_Activity_
Every entry below should be reproduced exactly; no picture is to be included.

_Source data_
--- START ---
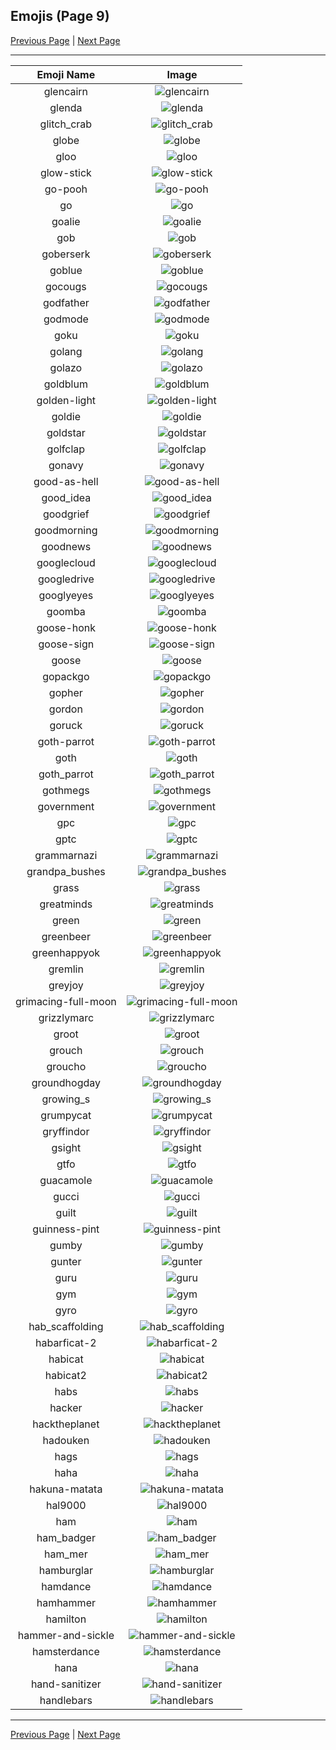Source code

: 
## Emojis (Page 9)

[Previous Page](/docs/chef/page-f-0008.md)
  | [Next Page](/docs/chef/page-h-0010.md)

<hr />

|Emoji Name|Image|
| :-: | :-: |
|glencairn| ![glencairn](/emojis/chef/glencairn.jpg)|
|glenda| ![glenda](/emojis/chef/glenda.png)|
|glitch_crab| ![glitch_crab](/emojis/chef/glitch_crab.png)|
|globe| ![globe](/emojis/chef/globe.jpg)|
|gloo| ![gloo](/emojis/chef/gloo.png)|
|glow-stick| ![glow-stick](/emojis/chef/glow-stick.gif)|
|go-pooh| ![go-pooh](/emojis/chef/go-pooh.gif)|
|go| ![go](/emojis/chef/go.png)|
|goalie| ![goalie](/emojis/chef/goalie.gif)|
|gob| ![gob](/emojis/chef/gob.png)|
|goberserk| ![goberserk](/emojis/chef/goberserk.png)|
|goblue| ![goblue](/emojis/chef/goblue.png)|
|gocougs| ![gocougs](/emojis/chef/gocougs.jpg)|
|godfather| ![godfather](/emojis/chef/godfather.png)|
|godmode| ![godmode](/emojis/chef/godmode.png)|
|goku| ![goku](/emojis/chef/goku.gif)|
|golang| ![golang](/emojis/chef/golang.png)|
|golazo| ![golazo](/emojis/chef/golazo.png)|
|goldblum| ![goldblum](/emojis/chef/goldblum.png)|
|golden-light| ![golden-light](/emojis/chef/golden-light.jpg)|
|goldie| ![goldie](/emojis/chef/goldie.png)|
|goldstar| ![goldstar](/emojis/chef/goldstar.png)|
|golfclap| ![golfclap](/emojis/chef/golfclap.gif)|
|gonavy| ![gonavy](/emojis/chef/gonavy.png)|
|good-as-hell| ![good-as-hell](/emojis/chef/good-as-hell.png)|
|good_idea| ![good_idea](/emojis/chef/good_idea.png)|
|goodgrief| ![goodgrief](/emojis/chef/goodgrief.png)|
|goodmorning| ![goodmorning](/emojis/chef/goodmorning.png)|
|goodnews| ![goodnews](/emojis/chef/goodnews.png)|
|googlecloud| ![googlecloud](/emojis/chef/googlecloud.png)|
|googledrive| ![googledrive](/emojis/chef/googledrive.png)|
|googlyeyes| ![googlyeyes](/emojis/chef/googlyeyes.gif)|
|goomba| ![goomba](/emojis/chef/goomba.gif)|
|goose-honk| ![goose-honk](/emojis/chef/goose-honk.png)|
|goose-sign| ![goose-sign](/emojis/chef/goose-sign.png)|
|goose| ![goose](/emojis/chef/goose.png)|
|gopackgo| ![gopackgo](/emojis/chef/gopackgo.gif)|
|gopher| ![gopher](/emojis/chef/gopher.png)|
|gordon| ![gordon](/emojis/chef/gordon.jpg)|
|goruck| ![goruck](/emojis/chef/goruck.png)|
|goth-parrot| ![goth-parrot](/emojis/chef/goth-parrot.gif)|
|goth| ![goth](/emojis/chef/goth.gif)|
|goth_parrot| ![goth_parrot](/emojis/chef/goth_parrot.gif)|
|gothmegs| ![gothmegs](/emojis/chef/gothmegs.png)|
|government| ![government](/emojis/chef/government.png)|
|gpc| ![gpc](/emojis/chef/gpc.jpg)|
|gptc| ![gptc](/emojis/chef/gptc.jpg)|
|grammarnazi| ![grammarnazi](/emojis/chef/grammarnazi.png)|
|grandpa_bushes| ![grandpa_bushes](/emojis/chef/grandpa_bushes.gif)|
|grass| ![grass](/emojis/chef/grass.jpg)|
|greatminds| ![greatminds](/emojis/chef/greatminds.jpg)|
|green| ![green](/emojis/chef/green.png)|
|greenbeer| ![greenbeer](/emojis/chef/greenbeer.png)|
|greenhappyok| ![greenhappyok](/emojis/chef/greenhappyok.gif)|
|gremlin| ![gremlin](/emojis/chef/gremlin.png)|
|greyjoy| ![greyjoy](/emojis/chef/greyjoy.jpg)|
|grimacing-full-moon| ![grimacing-full-moon](/emojis/chef/grimacing-full-moon.png)|
|grizzlymarc| ![grizzlymarc](/emojis/chef/grizzlymarc.png)|
|groot| ![groot](/emojis/chef/groot.gif)|
|grouch| ![grouch](/emojis/chef/grouch.jpg)|
|groucho| ![groucho](/emojis/chef/groucho.png)|
|groundhogday| ![groundhogday](/emojis/chef/groundhogday.jpg)|
|growing_s| ![growing_s](/emojis/chef/growing_s.gif)|
|grumpycat| ![grumpycat](/emojis/chef/grumpycat.png)|
|gryffindor| ![gryffindor](/emojis/chef/gryffindor.png)|
|gsight| ![gsight](/emojis/chef/gsight.jpg)|
|gtfo| ![gtfo](/emojis/chef/gtfo.png)|
|guacamole| ![guacamole](/emojis/chef/guacamole.png)|
|gucci| ![gucci](/emojis/chef/gucci.gif)|
|guilt| ![guilt](/emojis/chef/guilt.jpg)|
|guinness-pint| ![guinness-pint](/emojis/chef/guinness-pint.png)|
|gumby| ![gumby](/emojis/chef/gumby.jpg)|
|gunter| ![gunter](/emojis/chef/gunter.png)|
|guru| ![guru](/emojis/chef/guru.png)|
|gym| ![gym](/emojis/chef/gym.png)|
|gyro| ![gyro](/emojis/chef/gyro.png)|
|hab_scaffolding| ![hab_scaffolding](/emojis/chef/hab_scaffolding.png)|
|habarficat-2| ![habarficat-2](/emojis/chef/habarficat-2.png)|
|habicat| ![habicat](/emojis/chef/habicat.png)|
|habicat2| ![habicat2](/emojis/chef/habicat2.png)|
|habs| ![habs](/emojis/chef/habs.png)|
|hacker| ![hacker](/emojis/chef/hacker.jpg)|
|hacktheplanet| ![hacktheplanet](/emojis/chef/hacktheplanet.png)|
|hadouken| ![hadouken](/emojis/chef/hadouken.gif)|
|hags| ![hags](/emojis/chef/hags.png)|
|haha| ![haha](/emojis/chef/haha.png)|
|hakuna-matata| ![hakuna-matata](/emojis/chef/hakuna-matata.png)|
|hal9000| ![hal9000](/emojis/chef/hal9000.png)|
|ham| ![ham](/emojis/chef/ham.png)|
|ham_badger| ![ham_badger](/emojis/chef/ham_badger.png)|
|ham_mer| ![ham_mer](/emojis/chef/ham_mer.png)|
|hamburglar| ![hamburglar](/emojis/chef/hamburglar.gif)|
|hamdance| ![hamdance](/emojis/chef/hamdance.gif)|
|hamhammer| ![hamhammer](/emojis/chef/hamhammer.png)|
|hamilton| ![hamilton](/emojis/chef/hamilton.png)|
|hammer-and-sickle| ![hammer-and-sickle](/emojis/chef/hammer-and-sickle.png)|
|hamsterdance| ![hamsterdance](/emojis/chef/hamsterdance.gif)|
|hana| ![hana](/emojis/chef/hana.png)|
|hand-sanitizer| ![hand-sanitizer](/emojis/chef/hand-sanitizer.gif)|
|handlebars| ![handlebars](/emojis/chef/handlebars.png)|

<hr/>

[Previous Page](/docs/chef/page-f-0008.md)
  | [Next Page](/docs/chef/page-h-0010.md)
--- END ---
_Expected answer_
Source code

: 
## Emojis (Page 9)

[Previous Page](/docs/chef/page-f-0008.md)
  | [Next Page](/docs/chef/page-h-0010.md)

<hr />

|Emoji Name|Image|
| :-: | :-: |
|glencairn| ![glencairn](/emojis/chef/glencairn.jpg)|
|glenda| ![glenda](/emojis/chef/glenda.png)|
|glitch_crab| ![glitch_crab](/emojis/chef/glitch_crab.png)|
|globe| ![globe](/emojis/chef/globe.jpg)|
|gloo| ![gloo](/emojis/chef/gloo.png)|
|glow-stick| ![glow-stick](/emojis/chef/glow-stick.gif)|
|go-pooh| ![go-pooh](/emojis/chef/go-pooh.gif)|
|go| ![go](/emojis/chef/go.png)|
|goalie| ![goalie](/emojis/chef/goalie.gif)|
|gob| ![gob](/emojis/chef/gob.png)|
|goberserk| ![goberserk](/emojis/chef/goberserk.png)|
|goblue| ![goblue](/emojis/chef/goblue.png)|
|gocougs| ![gocougs](/emojis/chef/gocougs.jpg)|
|godfather| ![godfather](/emojis/chef/godfather.png)|
|godmode| ![godmode](/emojis/chef/godmode.png)|
|goku| ![goku](/emojis/chef/goku.gif)|
|golang| ![golang](/emojis/chef/golang.png)|
|golazo| ![golazo](/emojis/chef/golazo.png)|
|goldblum| ![goldblum](/emojis/chef/goldblum.png)|
|golden-light| ![golden-light](/emojis/chef/golden-light.jpg)|
|goldie| ![goldie](/emojis/chef/goldie.png)|
|goldstar| ![goldstar](/emojis/chef/goldstar.png)|
|golfclap| ![golfclap](/emojis/chef/golfclap.gif)|
|gonavy| ![gonavy](/emojis/chef/gonavy.png)|
|good-as-hell| ![good-as-hell](/emojis/chef/good-as-hell.png)|
|good_idea| ![good_idea](/emojis/chef/good_idea.png)|
|goodgrief| ![goodgrief](/emojis/chef/goodgrief.png)|
|goodmorning| ![goodmorning](/emojis/chef/goodmorning.png)|
|goodnews| ![goodnews](/emojis/chef/goodnews.png)|
|googlecloud| ![googlecloud](/emojis/chef/googlecloud.png)|
|googledrive| ![googledrive](/emojis/chef/googledrive.png)|
|googlyeyes| ![googlyeyes](/emojis/chef/googlyeyes.gif)|
|goomba| ![goomba](/emojis/chef/goomba.gif)|
|goose-honk| ![goose-honk](/emojis/chef/goose-honk.png)|
|goose-sign| ![goose-sign](/emojis/chef/goose-sign.png)|
|goose| ![goose](/emojis/chef/goose.png)|
|gopackgo| ![gopackgo](/emojis/chef/gopackgo.gif)|
|gopher| ![gopher](/emojis/chef/gopher.png)|
|gordon| ![gordon](/emojis/chef/gordon.jpg)|
|goruck| ![goruck](/emojis/chef/goruck.png)|
|goth-parrot| ![goth-parrot](/emojis/chef/goth-parrot.gif)|
|goth| ![goth](/emojis/chef/goth.gif)|
|goth_parrot| ![goth_parrot](/emojis/chef/goth_parrot.gif)|
|gothmegs| ![gothmegs](/emojis/chef/gothmegs.png)|
|government| ![government](/emojis/chef/government.png)|
|gpc| ![gpc](/emojis/chef/gpc.jpg)|
|gptc| ![gptc](/emojis/chef/gptc.jpg)|
|grammarnazi| ![grammarnazi](/emojis/chef/grammarnazi.png)|
|grandpa_bushes| ![grandpa_bushes](/emojis/chef/grandpa_bushes.gif)|
|grass| ![grass](/emojis/chef/grass.jpg)|
|greatminds| ![greatminds](/emojis/chef/greatminds.jpg)|
|green| ![green](/emojis/chef/green.png)|
|greenbeer| ![greenbeer](/emojis/chef/greenbeer.png)|
|greenhappyok| ![greenhappyok](/emojis/chef/greenhappyok.gif)|
|gremlin| ![gremlin](/emojis/chef/gremlin.png)|
|greyjoy| ![greyjoy](/emojis/chef/greyjoy.jpg)|
|grimacing-full-moon| ![grimacing-full-moon](/emojis/chef/grimacing-full-moon.png)|
|grizzlymarc| ![grizzlymarc](/emojis/chef/grizzlymarc.png)|
|groot| ![groot](/emojis/chef/groot.gif)|
|grouch| ![grouch](/emojis/chef/grouch.jpg)|
|groucho| ![groucho](/emojis/chef/groucho.png)|
|groundhogday| ![groundhogday](/emojis/chef/groundhogday.jpg)|
|growing_s| ![growing_s](/emojis/chef/growing_s.gif)|
|grumpycat| ![grumpycat](/emojis/chef/grumpycat.png)|
|gryffindor| ![gryffindor](/emojis/chef/gryffindor.png)|
|gsight| ![gsight](/emojis/chef/gsight.jpg)|
|gtfo| ![gtfo](/emojis/chef/gtfo.png)|
|guacamole| ![guacamole](/emojis/chef/guacamole.png)|
|gucci| ![gucci](/emojis/chef/gucci.gif)|
|guilt| ![guilt](/emojis/chef/guilt.jpg)|
|guinness-pint| ![guinness-pint](/emojis/chef/guinness-pint.png)|
|gumby| ![gumby](/emojis/chef/gumby.jpg)|
|gunter| ![gunter](/emojis/chef/gunter.png)|
|guru| ![guru](/emojis/chef/guru.png)|
|gym| ![gym](/emojis/chef/gym.png)|
|gyro| ![gyro](/emojis/chef/gyro.png)|
|hab_scaffolding| ![hab_scaffolding](/emojis/chef/hab_scaffolding.png)|
|habarficat-2| ![habarficat-2](/emojis/chef/habarficat-2.png)|
|habicat| ![habicat](/emojis/chef/habicat.png)|
|habicat2| ![habicat2](/emojis/chef/habicat2.png)|
|habs| ![habs](/emojis/chef/habs.png)|
|hacker| ![hacker](/emojis/chef/hacker.jpg)|
|hacktheplanet| ![hacktheplanet](/emojis/chef/hacktheplanet.png)|
|hadouken| ![hadouken](/emojis/chef/hadouken.gif)|
|hags| ![hags](/emojis/chef/hags.png)|
|haha| ![haha](/emojis/chef/haha.png)|
|hakuna-matata| ![hakuna-matata](/emojis/chef/hakuna-matata.png)|
|hal9000| ![hal9000](/emojis/chef/hal9000.png)|
|ham| ![ham](/emojis/chef/ham.png)|
|ham_badger| ![ham_badger](/emojis/chef/ham_badger.png)|
|ham_mer| ![ham_mer](/emojis/chef/ham_mer.png)|
|hamburglar| ![hamburglar](/emojis/chef/hamburglar.gif)|
|hamdance| ![hamdance](/emojis/chef/hamdance.gif)|
|hamhammer| ![hamhammer](/emojis/chef/hamhammer.png)|
|hamilton| ![hamilton](/emojis/chef/hamilton.png)|
|hammer-and-sickle| ![hammer-and-sickle](/emojis/chef/hammer-and-sickle.png)|
|hamsterdance| ![hamsterdance](/emojis/chef/hamsterdance.gif)|
|hana| ![hana](/emojis/chef/hana.png)|
|hand-sanitizer| ![hand-sanitizer](/emojis/chef/hand-sanitizer.gif)|
|handlebars| ![handlebars](/emojis/chef/handlebars.png)|

<hr/>

[Previous Page](/docs/chef/page-f-0008.md)
  | [Next Page](/docs/chef/page-h-0010.md)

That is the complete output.